American radio soap opera (1939–1957)

When a Girl Marries is an American daytime radio drama that was broadcast on three major radio networks from 1939 to 1957. Created by Elaine Sterne Carrington (who also was responsible for Pepper Young's Family and Rosemary), it was the highest rated soap opera during the mid-1940s.

==Air dates and audience==
The series premiered May 29, 1939, on CBS, moving to NBC on September 29, 1941, and then to ABC on July 2, 1951. The show ended its run on August 30, 1957.

As it began its third year on the air, the program's audience was estimated at 8 million per week.

Sponsors included Prudential Insurance, General Foods and Carnation.

==Synopsis ==
Promoted as "the tender, human story of young married life, dedicated to everyone who has ever been in love," the convoluted plot threads followed a married couple, Harry Davis (John Raby, Robert Haag) and Joan Field Davis (Noel Mills, Mary Jane Higby), as they confronted endless problems in the small town of Stanwood.
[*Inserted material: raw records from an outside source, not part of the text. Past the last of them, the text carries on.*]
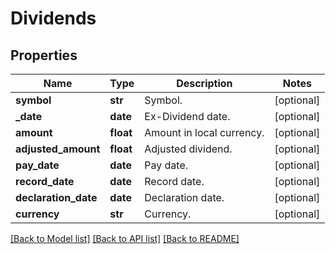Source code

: # Dividends

## Properties
Name | Type | Description | Notes
------------ | ------------- | ------------- | -------------
**symbol** | **str** | Symbol. | [optional] 
**_date** | **date** | Ex-Dividend date. | [optional] 
**amount** | **float** | Amount in local currency. | [optional] 
**adjusted_amount** | **float** | Adjusted dividend. | [optional] 
**pay_date** | **date** | Pay date. | [optional] 
**record_date** | **date** | Record date. | [optional] 
**declaration_date** | **date** | Declaration date. | [optional] 
**currency** | **str** | Currency. | [optional] 

[[Back to Model list]](../README.md#documentation-for-models) [[Back to API list]](../README.md#documentation-for-api-endpoints) [[Back to README]](../README.md)


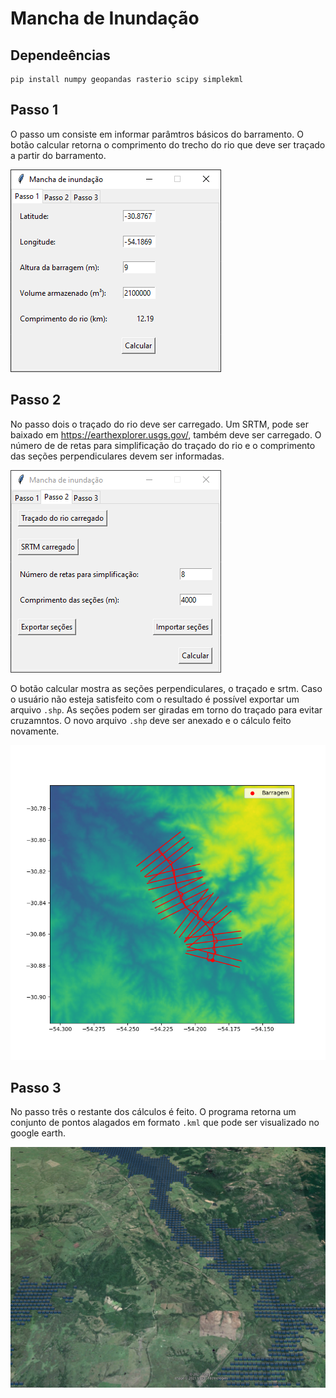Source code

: # Mancha de Inundação

## Dependeências

    pip install numpy geopandas rasterio scipy simplekml 
  
## Passo 1

O passo um consiste em informar parâmtros básicos do barramento. O botão calcular retorna o comprimento do trecho do rio que deve ser traçado a partir do barramento. 

![alt text](figs/p1.png)

## Passo 2

No passo dois o traçado do rio deve ser carregado. Um SRTM, pode ser baixado em https://earthexplorer.usgs.gov/, também deve ser carregado. O número de de retas para simplificação do traçado do rio e o comprimento das seções perpendiculares devem ser informadas.

![alt text](figs/p2.png)

O botão calcular mostra as seções perpendiculares, o traçado e srtm. Caso o usuário não esteja satisfeito com o resultado é possível exportar um arquivo `.shp`. As seções podem ser giradas em torno do traçado para evitar cruzamntos. O novo arquivo `.shp` deve ser anexado e o cálculo feito novamente.

![alt text](figs/mapa_secs.png)

## Passo 3

No passo três o restante dos cálculos é feito. O programa retorna um conjunto de pontos alagados em formato `.kml` que pode ser visualizado no google earth.

![alt text](figs/pts_alagados.png)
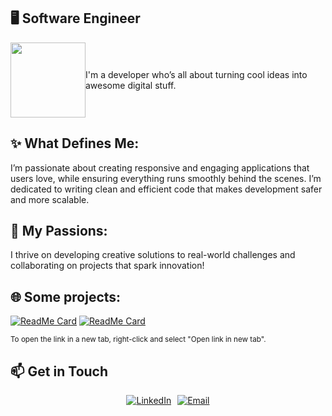 ## 🖥️ Software Engineer

<div style="display: flex; align-items: center;">
  <img src="https://media4.giphy.com/media/v1.Y2lkPTc5MGI3NjExMWc3NW11M2thOTV1a2F3M3FpZnE2NWQ2ZHJiODRoMWJ1YWtwc2F3YyZlcD12MV9pbnRlcm5hbF9naWZfYnlfaWQmY3Q9Zw/unQ3IJU2RG7DO/giphy.webp" width="120"/>
  <p>I'm a developer who’s all about turning cool ideas into awesome digital stuff.</p>
</div>

## ✨ What Defines Me:

I’m passionate about creating responsive and engaging applications that users love, while ensuring everything runs smoothly behind the scenes. I’m dedicated to writing clean and efficient code that makes development safer and more scalable.

## 💖 My Passions:

I thrive on developing creative solutions to real-world challenges and collaborating on projects that spark innovation!

## 🌐 Some projects:

[![ReadMe Card](https://github-readme-stats.vercel.app/api/pin/?username=ssp1999&repo=landing-page&bg_color=0d1117FF&title_color=FFFFFF&text_color=FFFFFF&icon_color=FFFFFF&show_description=false)](https://ssp1999.github.io/landing-page/)
[![ReadMe Card](https://github-readme-stats.vercel.app/api/pin/?username=ssp1999&repo=music&bg_color=0d1117FF&title_color=FFFFFF&text_color=FFFFFF&icon_color=FFFFFF&show_description=false)](https://ssp1999.github.io/music/)

<sub>To open the link in a new tab, right-click and select "Open link in new tab".</sub>

## 📫 Get in Touch

<div style="display: flex; justify-content: center;">
  <a href="https://www.linkedin.com/in/shakyraportes">
    <img src="https://img.shields.io/badge/LinkedIn-0077B5?style=for-the-badge&logo=linkedin&logoColor=white" alt="LinkedIn">
  </a>
  <a href="mailto:shakyra.portes@gmail.com" style="margin-left: 10px;">
    <img src="https://img.shields.io/badge/Email-FF0000?style=for-the-badge&logo=gmail&logoColor=white" alt="Email">
  </a>
</div>
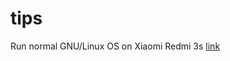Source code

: # tips

Run normal GNU/Linux OS on Xiaomi Redmi 3s [link](https://github.com/yangyangnau/tips/blob/master/run_normal_Linux_OS_on_Xiaomi_Redmi_3s.md)
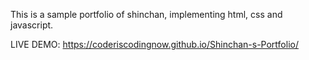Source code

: This is a sample portfolio of shinchan, implementing html, css and javascript.

LIVE DEMO: https://coderiscodingnow.github.io/Shinchan-s-Portfolio/
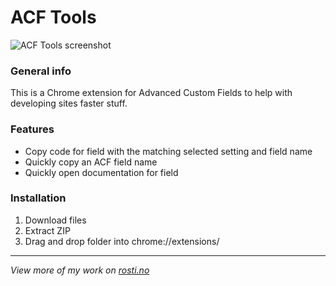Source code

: # ACF Tools

![ACF Tools screenshot](https://i.gyazo.com/e114083bc28dd9148088633a54fc6dc8.jpg)

### General info

This is a Chrome extension for Advanced Custom Fields to help with developing sites faster stuff.

### Features

- Copy code for field with the matching selected setting and field name
- Quickly copy an ACF field name
- Quickly open documentation for field

### Installation

1. Download files
2. Extract ZIP
3. Drag and drop folder into chrome://extensions/

---

_View more of my work on [rosti.no](https://rosti.no)_

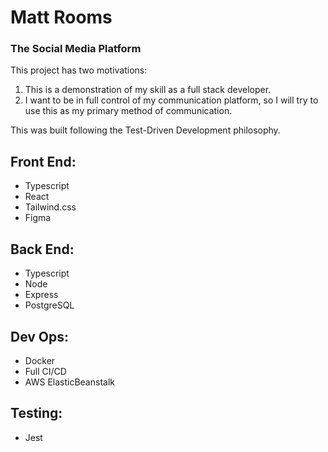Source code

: # Matt Rooms
### The Social Media Platform

This project has two motivations: 
1. This is a demonstration of my skill as a full stack developer.
2. I want to be in full control of my communication platform, so I will try to use this as my primary method of communication.

This was built following the Test-Driven Development philosophy.


## Front End:
- Typescript
- React
- Tailwind.css
- Figma 

## Back End:
- Typescript
- Node
- Express
- PostgreSQL

## Dev Ops:
- Docker
- Full CI/CD
- AWS ElasticBeanstalk
 
## Testing:
- Jest
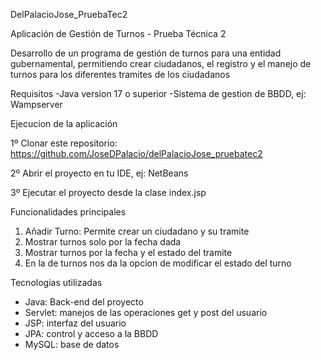 DelPalacioJose_PruebaTec2

Aplicación de Gestión de Turnos - Prueba Técnica 2

Desarrollo de un programa de gestión de turnos para una entidad gubernamental, permitiendo crear ciudadanos, el registro y el manejo de turnos para los diferentes tramites de los ciudadanos


Requisitos
-Java version 17 o superior
-Sistema de gestion de BBDD, ej: Wampserver

Ejecucion de la aplicación

1º Clonar este repositorio: https://github.com/JoseDPalacio/delPalacioJose_pruebatec2

2º Abrir el proyecto en tu IDE, ej: NetBeans

3º Ejecutar el proyecto desde la clase index.jsp


Funcionalidades principales

1. Añadir Turno: Permite crear un ciudadano y su tramite
2. Mostrar turnos solo por la fecha dada
3. Mostrar turnos por la fecha y el estado del tramite
4. En la de turnos nos da la opcion de modificar el estado del turno

Tecnologias utilizadas
- Java: Back-end del proyecto
- Servlet: manejos de las operaciones get y post del usuario
- JSP: interfaz del usuario
- JPA: control y acceso a la BBDD
- MySQL: base de datos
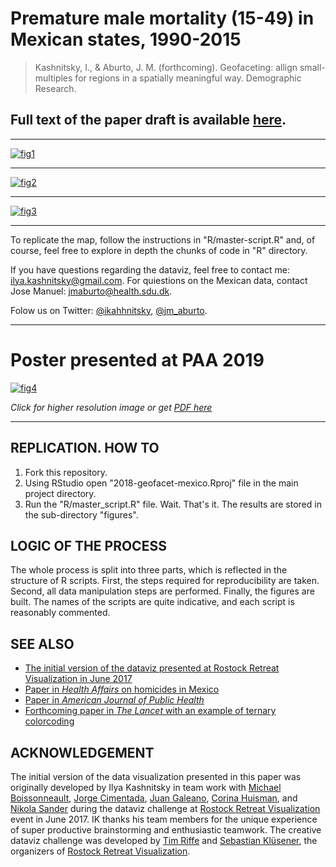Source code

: # Premature male mortality (15-49) in Mexican states, 1990-2015

> Kashnitsky, I., & Aburto, J. M. (forthcoming). Geofaceting: allign small-multiples for regions in a spatially meaningful way. Demographic Research. 



## Full text of the paper draft is available [here][text].

***

[![fig1][f1]][f1]  

***

[![fig2][f2]][f2]  

***

[![fig3][f3]][f3]  

***


To replicate the map, follow the instructions in "R/master-script.R" and, of course, feel free to explore in depth the chunks of code in "R" directory. 

If you have questions regarding the dataviz, feel free to contact me: ilya.kashnitsky@gmail.com. For quiestions on the Mexican data, contact Jose Manuel: jmaburto@health.sdu.dk.

Folow us on Twitter: [@ikahhnitsky][ik], [@jm_aburto][jma].

***

# Poster presented at PAA 2019

[![fig4][f4s]][f4]  

*Click for higher resolution image or get [PDF here][poster]*



[f1]: https://ikashnitsky.github.io/demres-geofacet/figures/gg-five-annotated.png
[f2]: https://ikashnitsky.github.io/demres-geofacet/figures/gg-nine.png
[f3]: https://ikashnitsky.github.io/demres-geofacet/figures/gg-tern-assamble.png
[f4]: https://ikashnitsky.github.io/demres-geofacet/poster-paa-2019/geofacet-poster.png
[f4s]: https://ikashnitsky.github.io/demres-geofacet/poster-paa-2019/geofacet-poster-small.png
[text]: https://doi.org/10.31219/osf.io/f49n6
[ik]: https://twitter.com/ikashnitsky
[jma]: https://twitter.com/jm_aburto
[poster]: https://ikashnitsky.github.io/demres-geofacet/poster-paa-2019/geofacet-poster.pdf

***


## REPLICATION. HOW TO
1. Fork this repository.
2. Using RStudio open "2018-geofacet-mexico.Rproj" file in the main project directory.
3. Run the "R/master_script.R" file. 
Wait. That's it.
The results are stored in the sub-directory "figures".

## LOGIC OF THE PROCESS
The whole process is split into three parts, which is reflected in the structure of R scripts. First, the steps required for reproducibility are taken. Second, all data manipulation steps are performed. Finally, the figures are built. 
The names of the scripts are quite indicative, and each script is reasonably commented. 


## SEE ALSO
 - [The initial version of the dataviz presented at Rostock Retreat Visualization in June 2017][retreat]
 - [Paper in _Health Affairs_ on homicides in Mexico][ha]
 - [Paper in _American Journal of Public Health_][ajph]
 - [Forthcoming paper in _The Lancet_ with an example of ternary colorcoding][lancet]


[arch]: https://ikashnitsky.github.io/doc/misc/demres-2018-geofacet.zip
[ha]: https://doi.org/10.1377/hlthaff.2015.0068
[ajph]: https://doi.org/10.2105/AJPH.2018.304878
[retreat]: https://github.com/ikashnitsky/geofaceted-premature-male-mortality-in-mexico
[lancet]: https://osf.io/zac5x/



## ACKNOWLEDGEMENT

The initial version of the data visualization presented in this paper was originally developed by Ilya Kashnitsky in team work with [Michael Boissonneault][mb], [Jorge Cimentada][jc], [Juan Galeano][jg], [Corina Huisman][ch], and [Nikola Sander][ns] during the dataviz challenge at [Rostock Retreat Visualization][rr] event in June 2017. IK thanks his team members for the unique experience of super productive brainstorming and enthusiastic teamwork. The creative dataviz challenge was developed by [Tim Riffe][tr] and [Sebastian Klüsener][sk], the organizers of [Rostock Retreat Visualization][rr].

[mb]: https://twitter.com/michaelboiss
[jc]: https://twitter.com/cimentadaj
[jg]: https://twitter.com/GEDEM_CED
[ch]: https://twitter.com/CorinaHuisman
[ns]: https://twitter.com/nikolasander
[tr]: https://twitter.com/timriffe1
[sk]: https://twitter.com/demomapper
[rr]: https://www.rostock-retreat.org/2017/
Carrington created numerous conflicts by contrasting Harry's impoverished background with Joan's high society family.

==Cast and crew ==
Others in the cast included Michael Fitzmaurice, Marion Barney, Ellen Fenwick and Staats Cotsworth. Announcers included Frank Gallop, Bill Mazer and George Ansbro. Music was by organist Rosa Rio and others.

==Australian version==
A long-running Australian version was broadcast on the Major Broadcasting Network. Prior to World War II, transcription discs of many U.S. programs were imported into Australia, but after America entered the war, this became impossible, but scripts were still able to be imported, and the Australian version was based on the U.S. program.

Ron Randell starred. Writers included Peter Yeldham.

A download of the first Australian episode is available on YouTube.

==TV spinoff==
On August 3, 1953, Follow Your Heart debuted on NBC-TV. Created by Carrington, the program was based on the early scripts of When a Girl Marries. It was off the air by January 8, 1954.